Dataset excerpts:

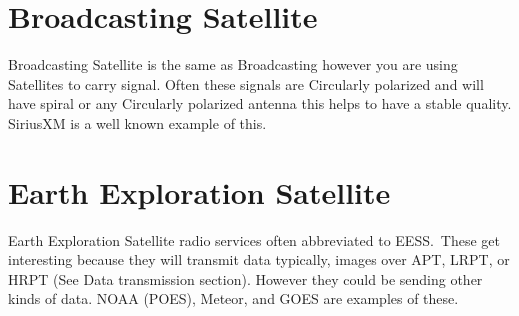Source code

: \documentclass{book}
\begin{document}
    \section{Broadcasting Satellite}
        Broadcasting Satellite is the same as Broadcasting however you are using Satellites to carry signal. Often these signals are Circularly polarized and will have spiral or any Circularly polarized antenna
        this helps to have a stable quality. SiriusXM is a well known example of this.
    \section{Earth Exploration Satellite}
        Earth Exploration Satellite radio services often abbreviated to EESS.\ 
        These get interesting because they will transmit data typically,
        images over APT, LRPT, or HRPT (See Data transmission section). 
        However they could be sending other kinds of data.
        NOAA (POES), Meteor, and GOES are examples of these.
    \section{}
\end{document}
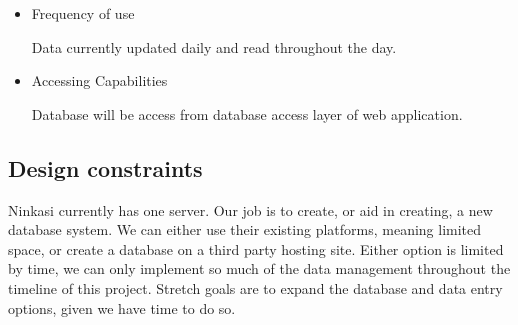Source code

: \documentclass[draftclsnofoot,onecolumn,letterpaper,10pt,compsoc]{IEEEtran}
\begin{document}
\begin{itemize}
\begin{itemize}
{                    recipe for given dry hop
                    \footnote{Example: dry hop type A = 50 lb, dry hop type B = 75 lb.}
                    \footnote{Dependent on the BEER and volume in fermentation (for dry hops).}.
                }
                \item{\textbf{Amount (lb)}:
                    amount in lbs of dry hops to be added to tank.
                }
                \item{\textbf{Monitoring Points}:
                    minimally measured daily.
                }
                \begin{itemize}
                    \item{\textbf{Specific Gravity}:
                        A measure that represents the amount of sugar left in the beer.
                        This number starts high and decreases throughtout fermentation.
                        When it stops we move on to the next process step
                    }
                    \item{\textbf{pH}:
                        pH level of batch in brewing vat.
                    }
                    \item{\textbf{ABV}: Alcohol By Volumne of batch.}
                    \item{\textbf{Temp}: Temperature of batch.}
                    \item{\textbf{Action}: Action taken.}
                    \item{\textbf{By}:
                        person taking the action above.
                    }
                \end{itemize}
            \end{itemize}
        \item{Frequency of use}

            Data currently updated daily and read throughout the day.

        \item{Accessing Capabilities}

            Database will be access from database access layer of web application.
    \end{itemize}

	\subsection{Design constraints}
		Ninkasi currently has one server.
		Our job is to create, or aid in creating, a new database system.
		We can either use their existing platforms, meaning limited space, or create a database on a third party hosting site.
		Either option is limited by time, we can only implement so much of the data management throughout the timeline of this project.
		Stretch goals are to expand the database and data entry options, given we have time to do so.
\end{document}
---
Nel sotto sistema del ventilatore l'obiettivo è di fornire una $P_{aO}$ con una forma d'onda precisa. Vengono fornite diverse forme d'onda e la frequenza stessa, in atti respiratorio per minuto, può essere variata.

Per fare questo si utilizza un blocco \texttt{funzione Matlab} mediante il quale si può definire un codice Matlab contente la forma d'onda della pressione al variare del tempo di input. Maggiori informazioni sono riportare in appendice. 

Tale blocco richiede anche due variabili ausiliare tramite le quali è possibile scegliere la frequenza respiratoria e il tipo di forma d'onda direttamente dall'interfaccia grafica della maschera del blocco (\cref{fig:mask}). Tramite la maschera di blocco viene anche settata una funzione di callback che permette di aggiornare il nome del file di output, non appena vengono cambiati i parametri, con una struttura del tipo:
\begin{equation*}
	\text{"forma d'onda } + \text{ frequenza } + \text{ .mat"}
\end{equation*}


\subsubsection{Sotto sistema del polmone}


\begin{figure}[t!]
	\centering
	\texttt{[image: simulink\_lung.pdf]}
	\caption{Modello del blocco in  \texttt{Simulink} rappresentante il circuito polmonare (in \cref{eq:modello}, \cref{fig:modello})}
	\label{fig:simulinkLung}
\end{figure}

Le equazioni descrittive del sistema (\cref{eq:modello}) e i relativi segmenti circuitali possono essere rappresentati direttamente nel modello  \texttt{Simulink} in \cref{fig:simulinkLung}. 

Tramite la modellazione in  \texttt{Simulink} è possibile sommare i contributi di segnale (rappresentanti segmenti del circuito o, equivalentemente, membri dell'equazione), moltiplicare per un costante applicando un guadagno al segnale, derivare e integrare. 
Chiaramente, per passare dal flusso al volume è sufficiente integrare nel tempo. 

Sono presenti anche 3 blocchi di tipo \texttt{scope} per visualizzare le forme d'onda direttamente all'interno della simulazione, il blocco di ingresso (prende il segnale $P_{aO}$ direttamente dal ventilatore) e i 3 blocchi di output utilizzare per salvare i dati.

Exercise instructions:
Within the records above, determine the number of lines that hold the word "Broadcasting" and return only that value.

Your solution:
2